Thanks for taking the time to review and comment on this SLA.  Great comments!  My thoughts and responses below:

1.  “Is there a triage document or some troubleshooting process local IT departments should follow? I’m not sure what I would tell an end user who was having trouble with LoboAlerts other than direct them to call 7-5757.”

There are a number of FastInfo items on addressing LoboAlerts set-up, preferences and troubleshooting and there are also detailed step-by-steps on the LoboAlerts informational site at .  The idea of pointing users to local IT first is to ensure that any department specific, device specific, or other support triage by local IT can be considered on the front-end.  I want to make sure that is valid and provides value-add with this specific service, but also in general.  What are your thoughts?   Should we identify triage steps and resources more prominently, and/or should we have a section on local IT support that better defines the services that might be available at this level?  Given that different local IT groups might have different approaches, do you have ideas on how we might effectively address this important step?  I agree we want to be as clear as possible and I would love your ideas as well as others from the community.  Referring users to open a ticket or call 7-5757 would of course be reasonable when no other direct support from local IT is appropriate.  

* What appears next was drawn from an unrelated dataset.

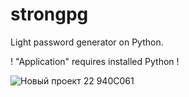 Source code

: # strongpg
Light password generator on Python.

! "Application" requires installed Python !

![Новый проект 22  940C061](https://user-images.githubusercontent.com/99596170/173096350-17365911-23e3-4903-bee3-ebd837f4d269.png)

2.  “Delivery times and delivery completion cannot be guaranteed due to differences among the carriers and an individual’s location and data coverage; This is understandable. Notifications are sometimes confusing when they are sent out for stale events. It might be good to define text messages as the avenue for active events, and e-mail or some other channel for events that are reported 12-24 hours or more after the event.”

Excellent point!  I know that Emergency Operations tries to differentiate the urgency of various notifications that are sent out by classifying them as:

LoboAlert – “Emergency Notification” – triggered by any significant emergency or dangerous situation that is currently occurring on or near the campus involving an imminently threat to the health or safety of students, staff, faculty and/or visitors.

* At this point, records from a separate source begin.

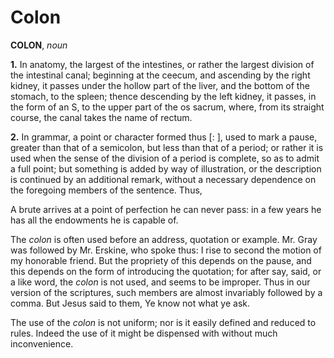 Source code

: # Colon

**COLON**, _noun_

**1.** In anatomy, the largest of the intestines, or rather the largest division of the intestinal canal; beginning at the ceecum, and ascending by the right kidney, it passes under the hollow part of the liver, and the bottom of the stomach, to the spleen; thence descending by the left kidney, it passes, in the form of an S, to the upper part of the os sacrum, where, from its straight course, the canal takes the name of rectum.

**2.** In grammar, a point or character formed thus \[: \], used to mark a pause, greater than that of a semicolon, but less than that of a period; or rather it is used when the sense of the division of a period is complete, so as to admit a full point; but something is added by way of illustration, or the description is continued by an additional remark, without a necessary dependence on the foregoing members of the sentence. Thus,

A brute arrives at a point of perfection he can never pass: in a few years he has all the endowments he is capable of.

The _colon_ is often used before an address, quotation or example. Mr. Gray was followed by Mr. Erskine, who spoke thus: I rise to second the motion of my honorable friend. But the propriety of this depends on the pause, and this depends on the form of introducing the quotation; for after say, said, or a like word, the _colon_ is not used, and seems to be improper. Thus in our version of the scriptures, such members are almost invariably followed by a comma. But Jesus said to them, Ye know not what ye ask.

The use of the _colon_ is not uniform; nor is it easily defined and reduced to rules. Indeed the use of it might be dispensed with without much inconvenience.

LoboAdvisory – “Timely Warning” – triggered by crimes that have already occurred but represent an ongoing threat to students, staff, faculty and/or visitors. 

These are differentiated by the first word of the notification, but that may not be obvious to people receiving the message.  There is another category for LoboTest to differentiate testing of the system that occurs at the beginning of the semester.  I will share your suggestion on email versus text with the UNM Emergency Manager and let you know his thoughts.

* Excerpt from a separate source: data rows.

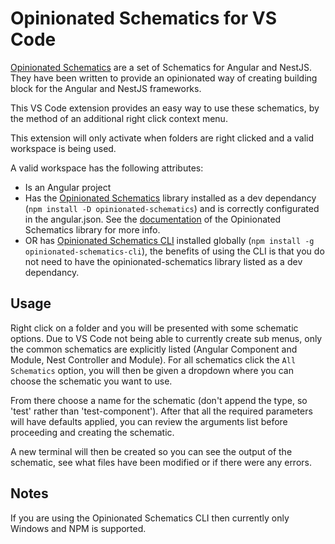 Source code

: # Opinionated Schematics for VS Code

[Opinionated Schematics](https://github.com/PaulDLW/opinionated-schematics) are a set of Schematics for Angular and NestJS. They have been written to provide an opinionated way of creating building block for the Angular and NestJS frameworks.

This VS Code extension provides an easy way to use these schematics, by the method of an additional right click context menu.

This extension will only activate when folders are right clicked and a valid workspace is being used.

A valid workspace has the following attributes:

- Is an Angular project
- Has the [Opinionated Schematics](https://github.com/PaulDLW/opinionated-schematics) library installed as a dev dependancy (`npm install -D opinionated-schematics`) and is correctly configurated in the angular.json. See the [documentation](https://github.com/PaulDLW/opinionated-schematics/blob/master/README.md) of the Opinionated Schematics library for more info.
- OR has [Opinionated Schematics CLI](https://github.com/PaulDLW/opinionated-schematics-cli) installed globally (`npm install -g opinionated-schematics-cli`), the benefits of using the CLI is that you do not need to have the opinionated-schematics library listed as a dev dependancy.

## Usage

Right click on a folder and you will be presented with some schematic options. Due to VS Code not being able to currently create sub menus, only the common schematics are explicitly listed (Angular Component and Module, Nest Controller and Module). For all schematics click the `All Schematics` option, you will then be given a dropdown where you can choose the schematic you want to use.

From there choose a name for the schematic (don't append the type, so 'test' rather than 'test-component'). After that all the required parameters will have defaults applied, you can review the arguments list before proceeding and creating the schematic.

A new terminal will then be created so you can see the output of the schematic, see what files have been modified or if there were any errors.

## Notes

If you are using the Opinionated Schematics CLI then currently only Windows and NPM is supported.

3.  Service uptime guaranteed by Vendor at 99.90%, subject to scheduled updates and maintenance, to be monitored by UNM IT;  Is this boilerplate, or actual? Do we want more 9s for an emergency notification system?


This is the actual uptime guaranteed by the vendor for this particular service.

4. Billing – again boilerplate language that may not apply to this service, or should be reworded to specify who is being billed?

Right you are!  I will make corrections to the language.  I know from your comment on this and conversation with folks at IT agents that we need some work on billing language so folks know what is billable and what is not.  Thank you!